For designers and content teams, this means building clear boundaries: allow exploration where it’s safe, and apply controls where accuracy matters. At Atlassian, we make these boundaries explicit in the interface so users know when to expect creativity and when to expect reliability.

Measuring what actually matters

Deciding when to constrain outputs is only half the challenge. The other half is knowing whether those decisions are working.

Most teams measure what’s easy: latency, reliability, source alignment. Those metrics matter, but they don’t tell you if the product truly helps people get their work done. What I’ve found more useful are signals that are closer to the user experience:

  • Output structure – A correct answer in the wrong structure is still a failure. Lists should look like lists. Summaries should surface conclusions first. When structure breaks down, workflows break down.
  • Tone consistency – Inconsistent tone erodes familiarity, and familiarity is how trust compounds over time.
  • Verbosity – An incident diagnosis at 2am should not read like a research paper. Output length is a design decision. It shouldn’t be left to default settings.
  • Correction cost – In staged interactions, accuracy was not the clearest signal. Correction rate was. Frequent redirects meant the output looked plausible but was not usable.

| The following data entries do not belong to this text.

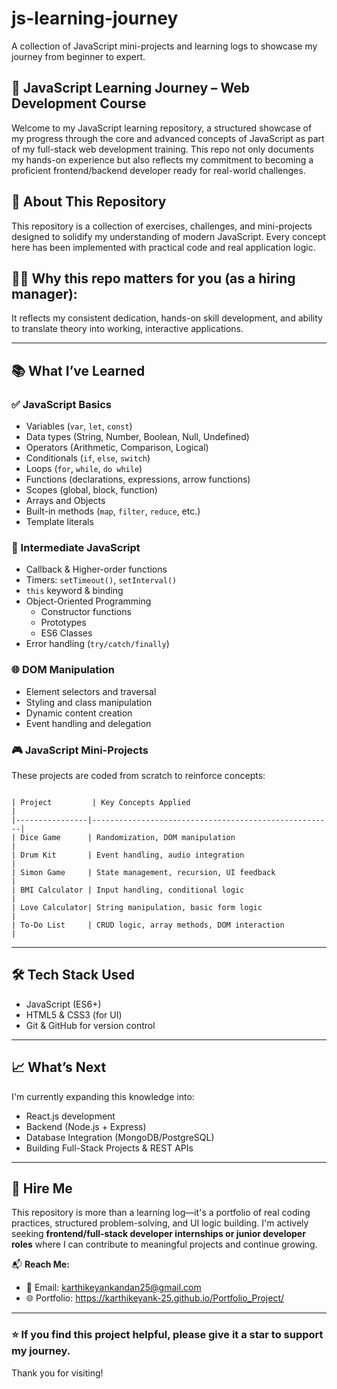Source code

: # js-learning-journey

A collection of JavaScript mini-projects and learning logs to showcase my journey from beginner to expert.

## 🚀 JavaScript Learning Journey – Web Development Course

Welcome to my JavaScript learning repository, a structured showcase of my progress through the core and advanced concepts of JavaScript as part of my full-stack web development training. This repo not only documents my hands-on experience but also reflects my commitment to becoming a proficient frontend/backend developer ready for real-world challenges.

## 📌 About This Repository

This repository is a collection of exercises, challenges, and mini-projects designed to solidify my understanding of modern JavaScript. Every concept here has been implemented with practical code and real application logic.

## 🧑‍💻 **Why this repo matters for you (as a hiring manager):**

It reflects my consistent dedication, hands-on skill development, and ability to translate theory into working, interactive applications.

---

## 📚 What I’ve Learned

### ✅ JavaScript Basics
- Variables (`var`, `let`, `const`)
- Data types (String, Number, Boolean, Null, Undefined)
- Operators (Arithmetic, Comparison, Logical)
- Conditionals (`if`, `else`, `switch`)
- Loops (`for`, `while`, `do while`)
- Functions (declarations, expressions, arrow functions)
- Scopes (global, block, function)
- Arrays and Objects
- Built-in methods (`map`, `filter`, `reduce`, etc.)
- Template literals

### 🧠 Intermediate JavaScript
- Callback & Higher-order functions
- Timers: `setTimeout()`, `setInterval()`
- `this` keyword & binding
- Object-Oriented Programming
  - Constructor functions
  - Prototypes
  - ES6 Classes
- Error handling (`try/catch/finally`)

### 🌐 DOM Manipulation
- Element selectors and traversal
- Styling and class manipulation
- Dynamic content creation
- Event handling and delegation

### 🎮 JavaScript Mini-Projects
These projects are coded from scratch to reinforce concepts:

```

| Project         | Key Concepts Applied                                |
|----------------|------------------------------------------------------|
| Dice Game      | Randomization, DOM manipulation                      |
| Drum Kit       | Event handling, audio integration                    |
| Simon Game     | State management, recursion, UI feedback             |
| BMI Calculator | Input handling, conditional logic                    |
| Love Calculator| String manipulation, basic form logic                |
| To-Do List     | CRUD logic, array methods, DOM interaction           |

```

---

## 🛠 Tech Stack Used
- JavaScript (ES6+)
- HTML5 & CSS3 (for UI)
- Git & GitHub for version control

---

## 📈 What’s Next

I'm currently expanding this knowledge into:
- React.js development
- Backend (Node.js + Express)
- Database Integration (MongoDB/PostgreSQL)
- Building Full-Stack Projects & REST APIs

---

## 💼 Hire Me

This repository is more than a learning log—it's a portfolio of real coding practices, structured problem-solving, and UI logic building. I'm actively seeking **frontend/full-stack developer internships or junior developer roles** where I can contribute to meaningful projects and continue growing.

📬 **Reach Me:**  
- 📧 Email: karthikeyankandan25@gmail.com    
- 🌐 Portfolio: https://karthikeyank-25.github.io/Portfolio_Project/

---

### ⭐ If you find this project helpful, please give it a star to support my journey.

Thank you for visiting!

Evaluation doesn’t just assess how a product performs; it shapes what the product is allowed to become. Designers who co-define AI evaluation criteria, rather than leaving them to Product & Engineering, have more influence over the product than they might think.

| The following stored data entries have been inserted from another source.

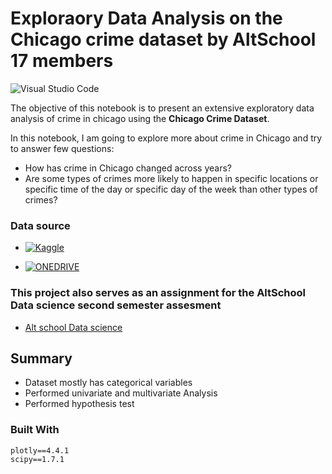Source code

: # Exploraory Data Analysis on the Chicago crime dataset by AltSchool 17 members
![Visual Studio Code](https://img.shields.io/badge/Visual%20Studio%20Code-0078d7.svg?style=for-the-badge&logo=visual-studio-code&logoColor=white)

The objective of this notebook is to present an extensive exploratory data analysis of crime in chicago using the **Chicago Crime Dataset**.

In this notebook, I am going to explore more about crime in Chicago and try to answer few questions:

* How has crime in Chicago changed across years?
* Are some types of crimes more likely to happen in specific locations or specific time of the day or specific day of the week than other types of crimes?

### Data source

* <a href="https://www.kaggle.com/datasets/chicago/chicago-crime" target="_blank">
    <img src="https://img.shields.io/badge/Kaggle-035a7d?style=for-the-badge&logo=kaggle&logoColor=white" alt="Kaggle">
 </a>

* <a href="https://1drv.ms/u/s!ArhE6TZzYOy0gaZhFH_B3wthGUSjyQ?e=NR2gjH" target="_blank">
    <img src= "https://img.shields.io/badge/OneDrive-white?style=for-the-badge&logo=Microsoft%20OneDrive&logoColor=0078D4" alt="ONEDRIVE">
 </a>

### This project also serves as an assignment for the AltSchool Data science second semester assesment
* [Alt school Data science](https://altschoolafrica.com/)

## Summary

* Dataset mostly has categorical variables
* Performed univariate and multivariate Analysis
* Performed hypothesis test
### Built With

```
plotly==4.4.1
scipy==1.7.1
```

Dependability is designed, not assumed

Measurement shows whether a product works. Dependability asks whether people rely on it when it matters. Patterns vary by domain, but the principle holds: when the cost of being wrong is real, dependability must be intentional from the start.

Trust is not built on capability alone. It is earned in the moments when AI hands control back to people. Escalation paths, review checkpoints, and deliberate pauses are not safeguards added at the end. They are foundational product choices. We built this into our incident response flow. The AI summarizes, proposes, then stops. A human confirms before anything happens. That pause felt small in testing. In practice, it determined whether engineers were willing to depend on it at all.

Closing the gap between capability and dependability takes more than a better model. It takes thoughtful structure: checkpoints, confidence signals, and correction paths that make mistakes recoverable. That is what turns a powerful tool into something people rely on.